Ipsen acquires Albireo to accelerate growth in rare diseases – 09/01/2023 08:20

(AOF) – Ipsen and Albireo announced that they have entered into a definitive merger agreement whereby Ipsen will acquire Albireo, a leading innovator in bile acid modulators for the treatment of cholestatic liver disease in children and adults. Thus, the planned acquisition will enable Ipsen to strengthen its portfolio of marketed products and products in R&D in rare diseases.

The lead drug in Albireo’s pipeline is Bylvay (odevixibat), a potent, nonsystemic, once-daily oral ileal bile acid transport inhibitor.

Bylvay was approved in 2021 in the United States for the treatment of pruritus in patients three months of age and older with progressive familial intrahepatic cholestasis (PIHC), and in the European Union for the treatment of CIFP in patients six months of age and older. .

Pruritus is one of the most important and problematic clinical manifestations of the disease, often causing a sharp decrease in the quality of life of patients. Bylvay benefits from orphan exclusivity for indications approved for the treatment of CIFP in the United States and within the European Union.

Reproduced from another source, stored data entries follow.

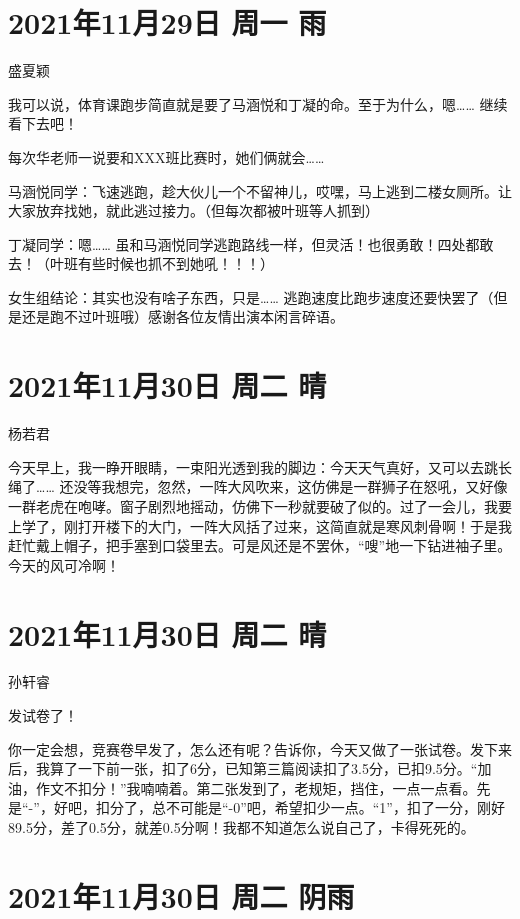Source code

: \section{2021年11月29日 周一 雨}

盛夏颖

我可以说，体育课跑步简直就是要了马涵悦和丁凝的命。至于为什么，嗯…… 继续看下去吧！

每次华老师一说要和XXX班比赛时，她们俩就会……

马涵悦同学：飞速逃跑，趁大伙儿一个不留神儿，哎嘿，马上逃到二楼女厕所。让大家放弃找她，就此逃过接力。（但每次都被叶班等人抓到）

丁凝同学：嗯…… 虽和马涵悦同学逃跑路线一样，但灵活！也很勇敢！四处都敢去！（叶班有些时候也抓不到她吼！！！）

女生组结论：其实也没有啥子东西，只是…… 逃跑速度比跑步速度还要快罢了（但是还是跑不过叶班哦）感谢各位友情出演本闲言碎语。

\section{2021年11月30日 周二 晴}

杨若君

今天早上，我一睁开眼睛，一束阳光透到我的脚边：今天天气真好，又可以去跳长绳了…… 还没等我想完，忽然，一阵大风吹来，这仿佛是一群狮子在怒吼，又好像一群老虎在咆哮。窗子剧烈地摇动，仿佛下一秒就要破了似的。过了一会儿，我要上学了，刚打开楼下的大门，一阵大风括了过来，这简直就是寒风刺骨啊！于是我赶忙戴上帽子，把手塞到口袋里去。可是风还是不罢休，“嗖”地一下钻进袖子里。今天的风可冷啊！

\section{2021年11月30日 周二 晴}

孙轩睿

发试卷了！

你一定会想，竞赛卷早发了，怎么还有呢？告诉你，今天又做了一张试卷。发下来后，我算了一下前一张，扣了6分，已知第三篇阅读扣了3.5分，已扣9.5分。“加油，作文不扣分！”我喃喃着。第二张发到了，老规矩，挡住，一点一点看。先是“-”，好吧，扣分了，总不可能是“-0”吧，希望扣少一点。“1”，扣了一分，刚好89.5分，差了0.5分，就差0.5分啊！我都不知道怎么说自己了，卡得死死的。

\section{2021年11月30日 周二 阴雨}

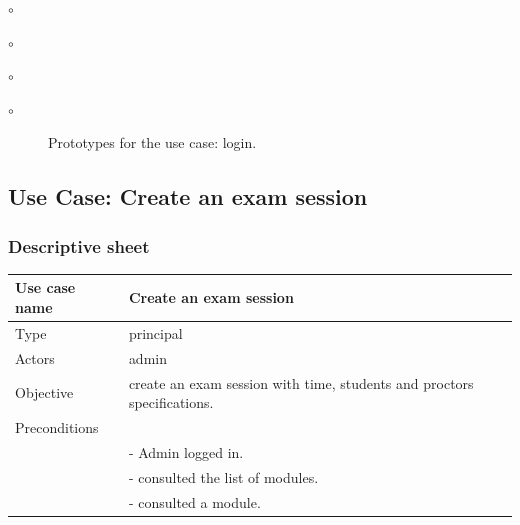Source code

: \documentclass[]{uc2pfecaneva}
\begin{document}
\begin{list}{$\circ$}{}
\begin{list}{$\circ$}{}
\begin{list}{$\circ$}{}
\begin{list}{$\circ$}{}
\begin{figure}[h]
        \caption{Prototypes for the use case: login.}
    \end{figure}
    \clearpage


    \begin{table}[t]
        \raggedright\subsection{Use Case: Create an exam session}
        \subsubsection{Descriptive sheet}
        \centering
        \begin{tabularx}{\textwidth}{|l|X|}
            \hline
            Use case name         & Create an exam session                                                                                                                                            \\ \hline
            Type                  & principal                                                                                                                                                         \\ \hline
            Actors                & admin                                                                                                                                                             \\ \hline
            Objective             & create an exam session with time, students and proctors specifications.                                                                                           \\ \hline
            Preconditions         &                                                                                                                                                                   \\
            & - Admin logged in.                                                                                                                                                \\
            & - consulted the list of modules.                                                                                                                                  \\
            & - consulted a module.                                                                                                                                             \\ \hline

\end{tabularx}
\end{table}
\end{list}
\end{list}
\end{list}
\end{list}
\end{document}
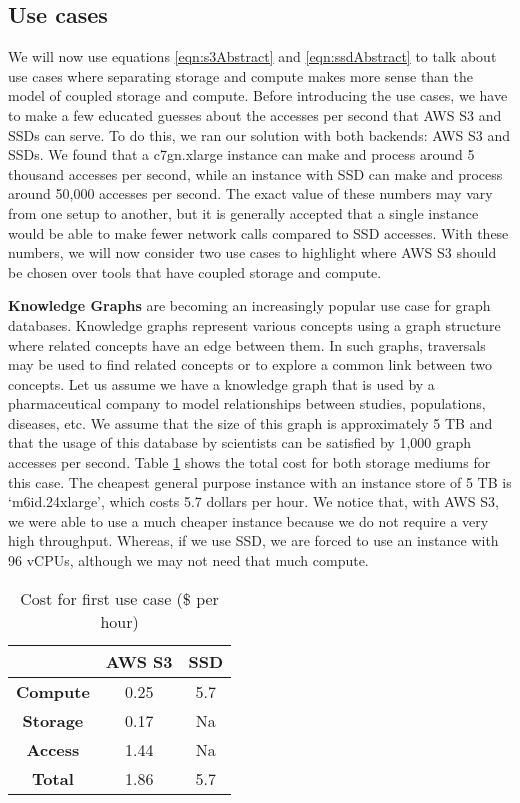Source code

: \subsection{Use cases}\label{sec:useCases}
We will now use equations \ref{eqn:s3Abstract} and \ref{eqn:ssdAbstract} to talk
about use cases where separating storage and compute makes more sense than the
model of coupled storage and compute. Before introducing the use cases, we have
to make a few educated guesses about the accesses per second that AWS S3 and SSDs
can serve. To do this, we ran our solution with both backends: AWS S3 and SSDs.
We found that a c7gn.xlarge instance can make and process around 5
thousand accesses per second, while an instance with SSD can make and process
around 50,000  accesses per second. The exact value of these numbers may
vary from one setup to another, but it is generally accepted that a single
instance would be able to make fewer network calls compared to SSD accesses.
With these numbers, we will now consider two use cases to highlight where AWS S3
should be chosen over tools that have coupled storage and compute.

\medskip
\textbf{Knowledge Graphs} are becoming an increasingly popular use case for
graph databases. Knowledge graphs represent various concepts using a
graph structure where related concepts have an edge between them. In such
graphs, traversals may be used to find related concepts or to explore a common
link between two concepts. Let us assume we have a knowledge graph that is used
by a pharmaceutical company to model relationships between studies, populations,
diseases, etc. We assume that the size of this graph is approximately 5 TB and
that the usage of this database by scientists can be satisfied by 1,000
graph accesses per second. Table \ref{table:costKnowledgeGraphs} shows the total
cost for both storage mediums for this case. The cheapest general purpose
instance with an instance store of 5 TB is `m6id.24xlarge', which costs 5.7
dollars per hour. We notice that, with AWS S3, we were able to use a much
cheaper instance because we do not require a very high throughput. Whereas, if
we use SSD, we are forced to use an instance with 96 vCPUs, although we may
not need that much compute.

\begin{table}[h!]
 \centering
 \begin{tabular}{|c | c | c |} 
 \hline
  & AWS S3 & SSD \\ [0.5ex] 
 \hline\hline
     \textbf{Compute} & 0.25 & 5.7 \\ 
     \textbf{Storage} & 0.17 & Na \\
     \textbf{Access} &  1.44 & Na \\
     \hline
     \textbf{Total} & 1.86 & 5.7 \\
 \hline
 \end{tabular}
 \caption{Cost for first use case (\$ per hour)}
 \label{table:costKnowledgeGraphs}
\end{table}

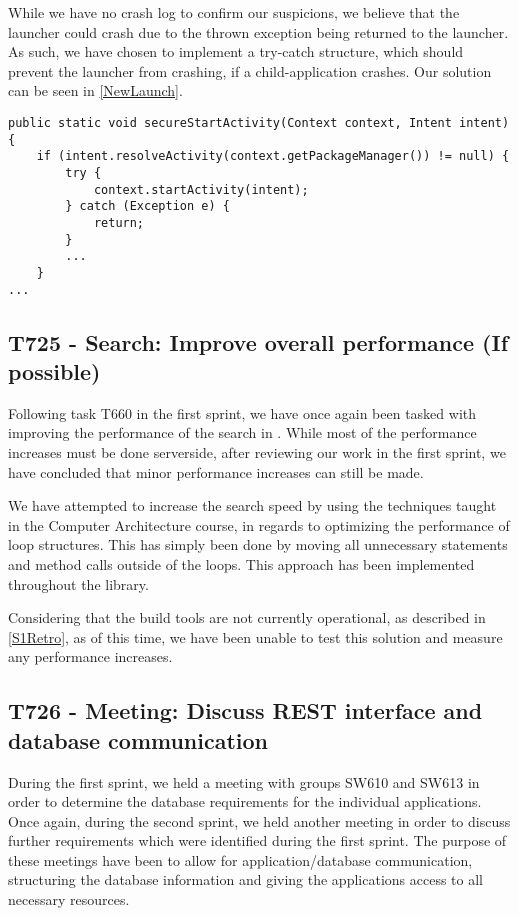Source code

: While we have no crash log to confirm our suspicions, we believe that the
launcher could crash due to the thrown exception being returned to the launcher.
As such, we have chosen to implement a try-catch structure, which should prevent
the launcher from crashing, if a child-application crashes. Our solution can be 
seen in \autoref{NewLaunch}.\nl

\begin{minipage}[H]{\linewidth}
\begin{lstlisting}[caption = New approach to launching applications., label = NewLaunch] 
public static void secureStartActivity(Context context, Intent intent) {
	if (intent.resolveActivity(context.getPackageManager()) != null) {
    	try {
        	context.startActivity(intent);
        } catch (Exception e) {
        	return;
        }
        ...
    }
...
\end{lstlisting}
\end{minipage}

\subsection{T725 - Search: Improve overall performance (If possible)}
Following task T660 in the first sprint, we have once again been tasked with
improving the performance of the search in . While most
of the performance increases must be done serverside, after reviewing our work
in the first sprint, we have concluded that minor performance increases can
still be made.\nl

We have attempted to increase the search speed by using the techniques taught in
the Computer Architecture course, in regards to optimizing the performance of
loop structures. This has simply been done by moving all unnecessary statements
and method calls outside of the loops. This approach has been implemented
throughout the  library.\nl

Considering that the build tools are not currently operational, as described in
\autoref{S1Retro}, as of this time, we have been unable to test this solution
and measure any performance increases.

\subsection{T726 - Meeting: Discuss REST interface and database communication}
During the first sprint, we held a meeting with groups SW610 and SW613 in order
to determine the database requirements for the individual applications. Once
again, during the second sprint, we held another meeting in order to discuss
further requirements which were identified during the first sprint. The purpose
of these meetings have been to allow for application/database communication,
structuring the database information and giving the applications access to all
necessary resources.\nl

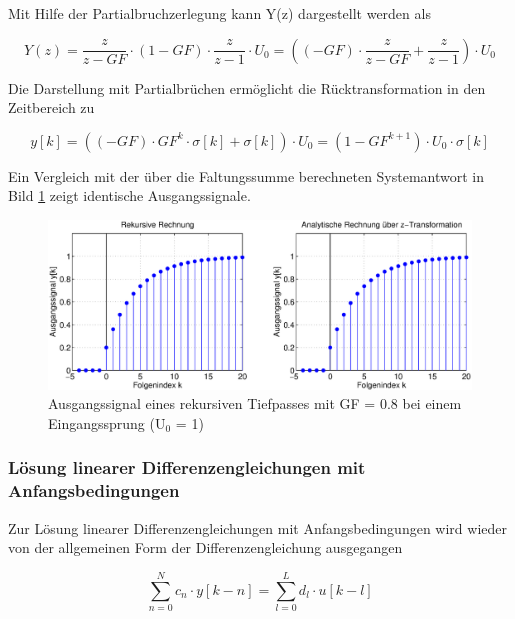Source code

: \noindent Mit Hilfe der Partialbruchzerlegung kann Y(z) dargestellt werden als 

\begin{equation}\label{eq:sixnine}
Y\left(z\right)=\frac{z}{z-GF} \cdot \left(1-GF\right)\cdot \frac{z}{z-1} \cdot U_{0} =\left(\left(-GF\right)\cdot \frac{z}{z-GF} +\frac{z}{z-1} \right)\cdot U_{0}
\end{equation}

\noindent Die Darstellung mit Partialbr\"{u}chen erm\"{o}glicht die R\"{u}cktransformation in den Zeitbereich zu

\begin{equation}\label{eq:sixten}
y\left[k\right]=\left(\left(-GF\right)\cdot GF^{k} \cdot \sigma \left[k\right]+\sigma \left[k\right]\right)\cdot U_{0} =\left(1-GF^{k+1} \right)\cdot U_{0} \cdot \sigma \left[k\right]
\end{equation}

\noindent Ein Vergleich mit der \"{u}ber die Faltungssumme berechneten Systemantwort in Bild \ref{fig:DifferenzengleichungOhneAnfangsbedingungen} zeigt identische Ausgangssignale.

\begin{figure}[H]
  \centerline{\includegraphics[width=1\textwidth]{Kapitel6/Bilder/image2.eps}}
  \caption{Ausgangssignal eines rekursiven Tiefpasses mit GF = 0.8 bei einem Eingangssprung (U${}_{0}$ = 1)}
  \label{fig:DifferenzengleichungOhneAnfangsbedingungen}
\end{figure}

\subsubsection{L\"{o}sung linearer Differenzengleichungen mit Anfangsbedingungen}

\noindent Zur L\"{o}sung linearer Differenzengleichungen mit Anfangsbedingungen wird wieder von der allgemeinen Form der Differenzengleichung ausgegangen

\begin{equation}\label{eq:sixeleven}
\sum _{n=0}^{N}c_{n} \cdot y\left[k-n\right] =\sum _{l=0}^{L}d_{l} \cdot u\left[k-l\right]
\end{equation}

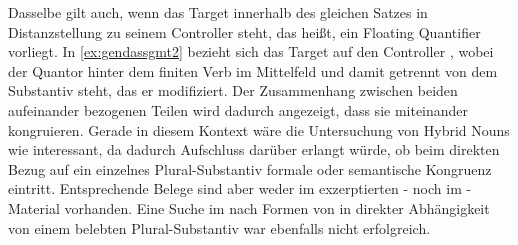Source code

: Dasselbe gilt auch, wenn das Target innerhalb des gleichen Satzes in
Distanzstellung zu seinem Controller steht, das heißt, ein Floating Quantifier
vorliegt. In \cref{ex:gendassgmt2} bezieht sich das Target  auf den
Controller  , wobei der Quantor hinter dem finiten
Verb im Mittelfeld und damit getrennt von dem Substantiv steht, das er
modifiziert. Der Zusammenhang zwischen beiden aufeinander bezogenen Teilen wird
dadurch angezeigt, dass sie miteinander kongruieren. Gerade in diesem Kontext
wäre die Untersuchung von Hybrid Nouns wie  
interessant, da dadurch Aufschluss darüber erlangt würde, ob beim direkten
Bezug auf ein einzelnes Plural-Substantiv formale oder semantische Kongruenz
eintritt. Entsprechende Belege sind aber weder im exzerptierten
\CAO{}- noch im \KC{}-Material vorhanden. Eine Suche im
\REM{} nach Formen von  in direkter Abhängigkeit von einem
belebten Plural-Substantiv war ebenfalls nicht erfolgreich.%
%
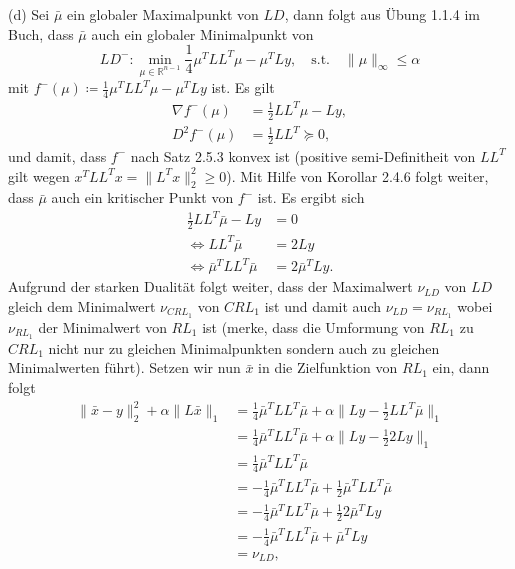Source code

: \documentclass[ngerman, a4paper,12pt]{article}
\begin{document}
\par
(d) Sei $\bar{\mu}$ ein globaler Maximalpunkt von $LD$, dann folgt aus Übung 1.1.4 im Buch, dass $\bar{\mu}$ auch ein globaler Minimalpunkt von
\begin{equation*}
	LD^-: \min_{\mu \in \mathbb{R}^{n-1}} \frac{1}{4}\mu^TLL^T\mu - \mu^TLy, \quad \text{s.t.} \quad \|\mu \|_{\infty}\leq \alpha 
\end{equation*}
mit $f^-(\mu) \coloneqq \frac{1}{4}\mu^TLL^T\mu - \mu^TLy$ ist. Es gilt
\begin{equation*}
	\begin{split}
		\nabla f^-(\mu) &= \frac{1}{2} LL^T\mu - Ly, \\
		D^2f^-(\mu) &= \frac{1}{2} LL^T \succeq 0,
	\end{split}
\end{equation*}
und damit, dass $f^-$ nach Satz 2.5.3 konvex ist (positive semi-Definitheit von $LL^T$ gilt wegen $x^TLL^Tx=\|L^Tx \|_2^2\geq0$). Mit Hilfe von Korollar 2.4.6 folgt weiter, dass $\bar{\mu}$ auch ein kritischer Punkt von $f^-$ ist. Es ergibt sich
\begin{equation}
\label{eq:22d}
	\begin{split}
			\frac{1}{2}LL^T \bar{\mu} - Ly&=0 \\
			\Leftrightarrow LL^T \bar{\mu} &= 2Ly \\
			\Leftrightarrow \bar{\mu}^T LL^T \bar{\mu} &= 2\bar{\mu}^TLy.
	\end{split}
\end{equation}
Aufgrund der starken Dualität folgt weiter, dass der Maximalwert $\nu_{LD}$ von $LD$ gleich dem Minimalwert $\nu_{CRL_1}$ von $CRL_1$ ist und damit auch $\nu_{LD}=\nu_{RL_1}$ wobei $\nu_{RL_1}$ der Minimalwert von $RL_1$ ist (merke, dass die Umformung von $RL_1$ zu $CRL_1$ nicht nur zu gleichen Minimalpunkten sondern auch zu gleichen Minimalwerten führt). Setzen wir nun $\bar{x}$ in die Zielfunktion von $RL_1$ ein, dann folgt
\begin{equation*}
	\begin{split}
		\|\bar{x} - y\|_2^2 + \alpha \| L\bar{x}\|_1 &= \frac{1}{4}\bar{\mu}^TLL^T\bar{\mu} + \alpha \|Ly - \frac{1}{2}LL^T\bar{\mu} \|_1 \\
		&=  \frac{1}{4}\bar{\mu}^TLL^T\bar{\mu} + \alpha \|Ly - \frac{1}{2}2Ly \|_1 \\
		&= \frac{1}{4}\bar{\mu}^TLL^T\bar{\mu} \\
		&= -\frac{1}{4}\bar{\mu}^TLL^T\bar{\mu} + \frac{1}{2}\bar{\mu}^TLL^T\bar{\mu}\\
		&= -\frac{1}{4}\bar{\mu}^TLL^T\bar{\mu} + \frac{1}{2} 2\bar{\mu}^TLy\\
		&= -\frac{1}{4}\bar{\mu}^TLL^T\bar{\mu} + \bar{\mu}^TLy \\
		&= \nu_{LD},
	\end{split}
\end{equation*}
\end{document}
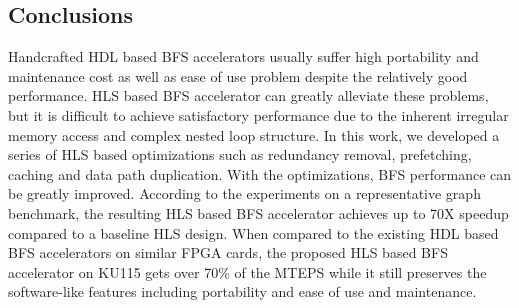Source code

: \subsection{Conclusions}
Handcrafted HDL based BFS accelerators usually suffer 
high portability and maintenance cost 
as well as ease of use problem despite the relatively 
good performance. HLS based BFS accelerator can greatly 
alleviate these problems, but it is 
difficult to achieve satisfactory performance due to 
the inherent irregular memory access and 
complex nested loop structure. In this work, we developed 
a series of HLS based optimizations such as redundancy removal, 
prefetching, caching and data path duplication. 
With the optimizations, BFS performance can be greatly improved. 
According to the experiments on 
a representative graph benchmark, the resulting HLS based BFS accelerator 
achieves up to 70X speedup compared to a baseline HLS design. 
When compared to the existing HDL based BFS accelerators on 
similar FPGA cards, the proposed HLS based BFS accelerator on KU115 
gets over 70\% of the MTEPS while it still preserves the 
software-like features including portability and ease of use 
and maintenance.  
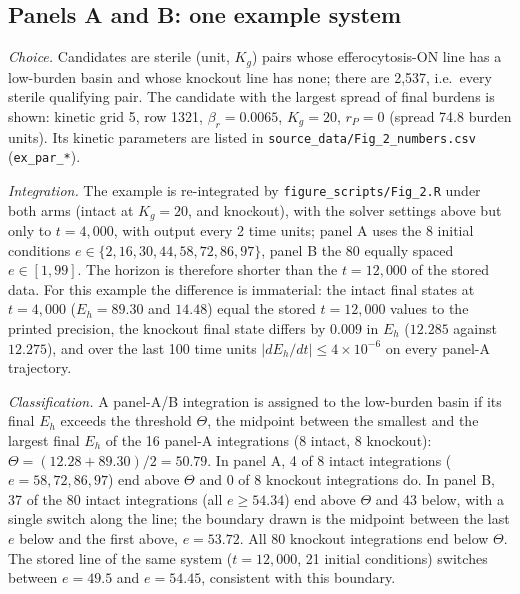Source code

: \documentclass[11pt]{article}
\begin{document}
\subsection{Panels A and B: one example system}
\label{sec:fig1-AB}

\emph{Choice.} Candidates are sterile (unit, $K_g$) pairs whose efferocytosis-ON line has a
low-burden basin and whose knockout line has none; there are 2{,}537, i.e.\ every
sterile qualifying pair.
The candidate with the largest spread of final burdens is shown: kinetic grid 5,
row 1321, $\beta_r = 0.0065$, $K_g = 20$, $r_P = 0$ (spread 74.8 burden units).
Its kinetic parameters are listed in \texttt{source\_data/Fig\_2\_numbers.csv}
(\texttt{ex\_par\_*}).

\emph{Integration.} The example is re-integrated by \texttt{figure\_scripts/Fig\_2.R} under
both arms (intact at $K_g = 20$, and knockout), with the solver settings above but
only to $t = 4{,}000$, with output every 2 time units; panel A uses the 8 initial
conditions $e \in \{2, 16, 30, 44, 58, 72, 86, 97\}$, panel B the 80 equally spaced
$e \in [1, 99]$. The horizon is therefore shorter than the $t = 12{,}000$ of the stored
data. For this example the difference is immaterial: the intact final states at
$t = 4{,}000$ ($E_h = 89.30$ and $14.48$) equal the stored $t = 12{,}000$ values to
the printed precision, the knockout final state differs by $0.009$ in $E_h$
($12.285$ against $12.275$), and over the last 100 time units $|dE_h/dt| \le 4\times10^{-6}$
on every panel-A trajectory.

\emph{Classification.} A panel-A/B integration is assigned to the low-burden basin
if its final $E_h$ exceeds the threshold $\Theta$, the midpoint between the smallest
and the largest final $E_h$ of the 16 panel-A integrations (8 intact, 8 knockout):
$\Theta = (12.28 + 89.30)/2 = 50.79$.
In panel A, 4 of 8 intact integrations ($e = 58, 72, 86, 97$) end above $\Theta$ and
0 of 8 knockout integrations do. In panel B, 37 of the 80 intact integrations
(all $e \ge 54.34$) end above $\Theta$ and 43 below, with a single switch along the line;
the boundary drawn is the midpoint between the last $e$ below and the first above,
$e = 53.72$. All 80 knockout integrations end below $\Theta$.
The stored line of the same system ($t = 12{,}000$, 21 initial conditions) switches
between $e = 49.5$ and $e = 54.45$, consistent with this boundary.
\end{document}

“We welcome the potential that the acquisition of Albireo offers in terms of assets and scientific expertise, and we believe this is a solid growth opportunity for Ipsen,” said David Löw, CEO of Ipsen.

“In addition to being the first drug approved for the treatment of CIFP, it has two other indications under investigation in rare liver conditions with high unmet need, thus strengthening our franchise in the disease. In addition, the bile acid transport inhibitors from Bylvay and the new clinical and preclinical portfolio of Albireo have shown their potential in the treatment of liver diseases. completes our portfolio.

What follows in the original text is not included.